(Beginning of Excerpted records)

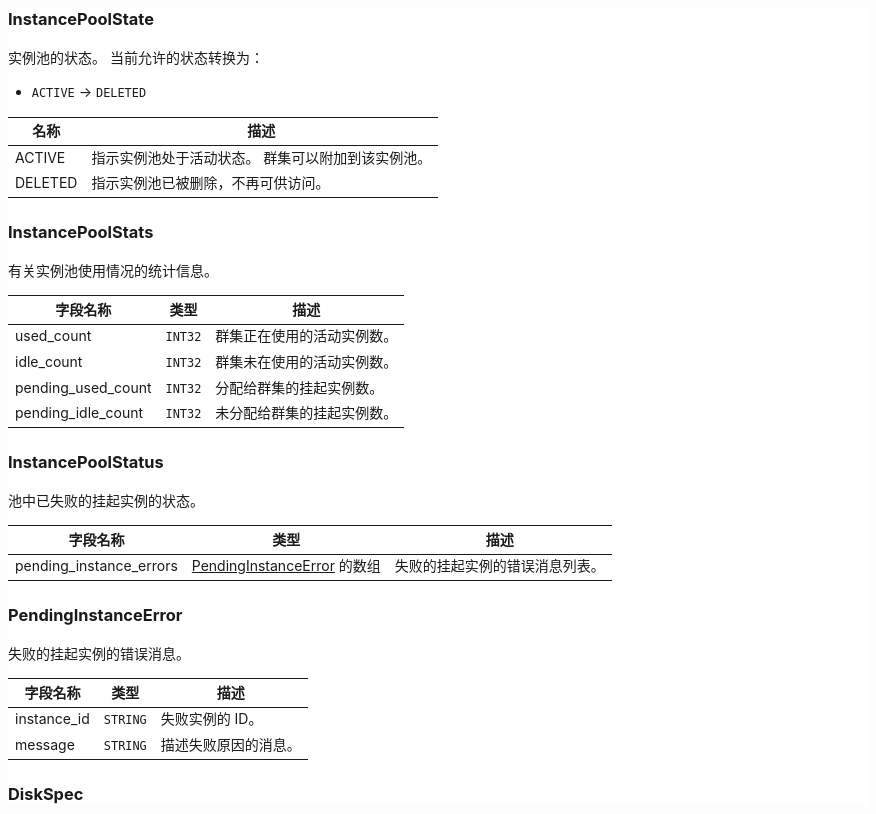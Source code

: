 ### <a name="instancepoolstate"></a><a id="clusterinstancepoolstate"> </a><a id="instancepoolstate"> </a>InstancePoolState

实例池的状态。 当前允许的状态转换为：

* `ACTIVE` -> `DELETED`

| 名称        | 描述                                                                                         |
|-------------|-----------------------------------------------------------------------------------------------------|
| ACTIVE      | 指示实例池处于活动状态。 群集可以附加到该实例池。                                    |
| DELETED     | 指示实例池已被删除，不再可供访问。                           |

### <a name="instancepoolstats"></a><a id="clusterinstancepoolstats"> </a><a id="instancepoolstats"> </a>InstancePoolStats

有关实例池使用情况的统计信息。

| 字段名称             | 类型          | 描述                                                         |
|------------------------|---------------|---------------------------------------------------------------------|
| used_count             | `INT32`       | 群集正在使用的活动实例数。            |
| idle_count             | `INT32`       | 群集未在使用的活动实例数。        |
| pending_used_count     | `INT32`       | 分配给群集的挂起实例数。         |
| pending_idle_count     | `INT32`       | 未分配给群集的挂起实例数。     |

### <a name="instancepoolstatus"></a><a id="clusterinstancepoolstatus"> </a><a id="instancepoolstatus"> </a>InstancePoolStatus

池中已失败的挂起实例的状态。

| 字段名称                | 类型                                                             | 描述                                                |
|---------------------------|------------------------------------------------------------------|------------------------------------------------------------|
| pending_instance_errors   | [PendingInstanceError](#clusterpendinginstanceerror) 的数组 | 失败的挂起实例的错误消息列表。   |

### <a name="pendinginstanceerror"></a><a id="clusterpendinginstanceerror"> </a><a id="pendinginstanceerror"> </a>PendingInstanceError

失败的挂起实例的错误消息。

| 字段名称             | 类型           | 描述                                                         |
|------------------------|----------------|---------------------------------------------------------------------|
| instance_id            | `STRING`       | 失败实例的 ID。                                          |
| message                | `STRING`       | 描述失败原因的消息。                        |

### <a name="diskspec"></a><a id="clusterdiskspec"> </a><a id="diskspec"> </a>DiskSpec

(End of Excerpted records)

The lines to reproduce run from the one that contains "池中已失败的挂起实例的状态。" through the last line above; copy them exactly.

池中已失败的挂起实例的状态。

| 字段名称                | 类型                                                             | 描述                                                |
|---------------------------|------------------------------------------------------------------|------------------------------------------------------------|
| pending_instance_errors   | [PendingInstanceError](#clusterpendinginstanceerror) 的数组 | 失败的挂起实例的错误消息列表。   |

### <a name="pendinginstanceerror"></a><a id="clusterpendinginstanceerror"> </a><a id="pendinginstanceerror"> </a>PendingInstanceError

失败的挂起实例的错误消息。

| 字段名称             | 类型           | 描述                                                         |
|------------------------|----------------|---------------------------------------------------------------------|
| instance_id            | `STRING`       | 失败实例的 ID。                                          |
| message                | `STRING`       | 描述失败原因的消息。                        |

### <a name="diskspec"></a><a id="clusterdiskspec"> </a><a id="diskspec"> </a>DiskSpec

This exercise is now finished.